Alla vigilia della partenza per la missione a Washington, la premier Giorgia Meloni non elude il nodo dell’incontro con il presidente Donald Trump. Il tema dei dazi non resta fuori dalla cerimonia di conferimento dei Premi Leonardo, dove la presidente del Consiglio riconosce “il momento difficile”. Con lo sguardo al bilaterale alla Casa Bianca, in programma giovedì, Meloni si mostra cauta: “Vediamo come va nelle prossime ore e come si sviluppa il quadro in cui ci troviamo”. La premier, però, non rinuncia a elogiare il sistema produttivo italiano e cerca di infondere fiducia negli imprenditori: “Daremo del nostro meglio, ricordiamoci che noi abbiamo la forza, la capacità e l’intelligenza per superare ogni ostacolo, ne abbiamo superati di ben peggiori”. Quindi rivendica con orgoglio: “sono consapevole di quello che sto difendendo e di quello che rappresento”. Sul faccia a faccia con Trump, non aggiunge tanto altro. Se non una frase ironica, detta con un sorriso appena accennato: “Non sento alcuna pressione come potete immaginare per i prossimi due giorni”. Poi, lascia Villa Madama e torna a Palazzo Chigi dove convoca un vertice con i vicepremier Antonio Tajani e Matteo Salvini, il ministro della Difesa Guido Crosetto, il ministro dell’Economia Giancarlo Giorgetti e il ministro degli Affari europei Tommaso Foti. Buona parte della task force sui dazi riunita per fare un ultimo punto prima del volo per gli States. Proprio mentre il sottosegretario alla Presidenza del Consiglio Giovanbattista Fazzolari, invitato a parlare a pochi metri da piazza Colonna, chiarisce il perimetro di una missione che considera “non facile e ricca di insidie”.

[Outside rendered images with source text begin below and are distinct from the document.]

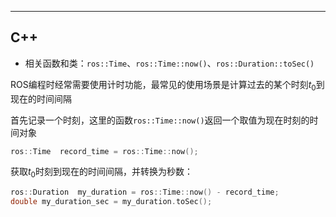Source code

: 
---
## C++

+ 相关函数和类：`ros::Time`、`ros::Time::now()`、`ros::Duration::toSec()`

ROS编程时经常需要使用计时功能，最常见的使用场景是计算过去的某个时刻$t_0$到现在的时间间隔

首先记录一个时刻，这里的函数`ros::Time::now()`返回一个取值为现在时刻的时间对象

```cpp
ros::Time  record_time = ros::Time::now();
```

获取$t_0$时刻到现在的时间间隔，并转换为秒数：

```cpp
ros::Duration  my_duration = ros::Time::now() - record_time;
double my_duration_sec = my_duration.toSec();
```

Il braccio destro della premier, non avvezzo alle uscite pubbliche, interviene in un momento delicato, quando non sembrano arrivare segnali distensivi dagli Usa. E prova a definire meglio obiettivi e limiti del viaggio. A partire da una preoccupazione non troppo velata su “una politica protezionistica” degli Stati Uniti “che danneggerebbe molto l’Italia”. “Non so quanto possa essere vantaggiosa per gli Usa, – spiega – ma per l’Italia e l’Ue potrebbe essere molto pericolosa”. “La grande partita dei dazi, che per l’Italia è qualcosa di fondamentale”, ammette il sottosegretario, non rimarrà fuori da quello che viene definito come il “primo vero incontro bilaterale tra Trump e Meloni”. Non solo dazi, però, “gli argomenti saranno molti”, a partire dagli “investimenti reciproci, di cui già molti in essere”. Sul tavolo, uno degli strumenti negoziali potrebbe essere proprio quello degli investimenti militari e del raggiungimento dell’obiettivo del 2% del Pil per quanto riguarda le spese sulla difesa. E su questo Fazzolari non ha dubbi: “ci arriveremo già nel 2025, è nel programma di governo”. Sull’ipotesi che Meloni possa invece proporre un aumento dell’acquisto di gas liquido degli Usa, glissa: “Siamo approvvigionati da una serie di Paesi, l’Italia non ha il problema di diversificare le fonti di approvvigionamento, possiamo incrementarlo con gas liquido ma per noi non è vitale come per altri Paesi”. E non è escluso che anche l’Ucraina, sul quale la “posizione dell’Italia non cambierà”, possa entrare nel dialogo tra i due leader.
Nonostante la cornice bilaterale dell’incontro, resta ancora la speranza sul ruolo di ‘pontiere’ che Meloni potrebbe giocare tra Ue e Usa. I contatti tra Chigi e la Commissione sono rimasti costanti negli ultimi giorni e le parole di Fazzolari sembrano confermarlo. “Meloni – dice – non ha un mandato a parlare per conto dell’Ue o per conto della Commissione europea, ma i rapporti personali sono fondamentali per le grandi scelte politiche ed economiche. C’è grande interesse da parte dell’Ue perché Meloni può avere maggiore facilità a parlare in modo chiaro per trovare un accordo conveniente per entrambi. È la fase in cui rimanere lucidi e tranquilli, gli interessi occidentali sono unici”.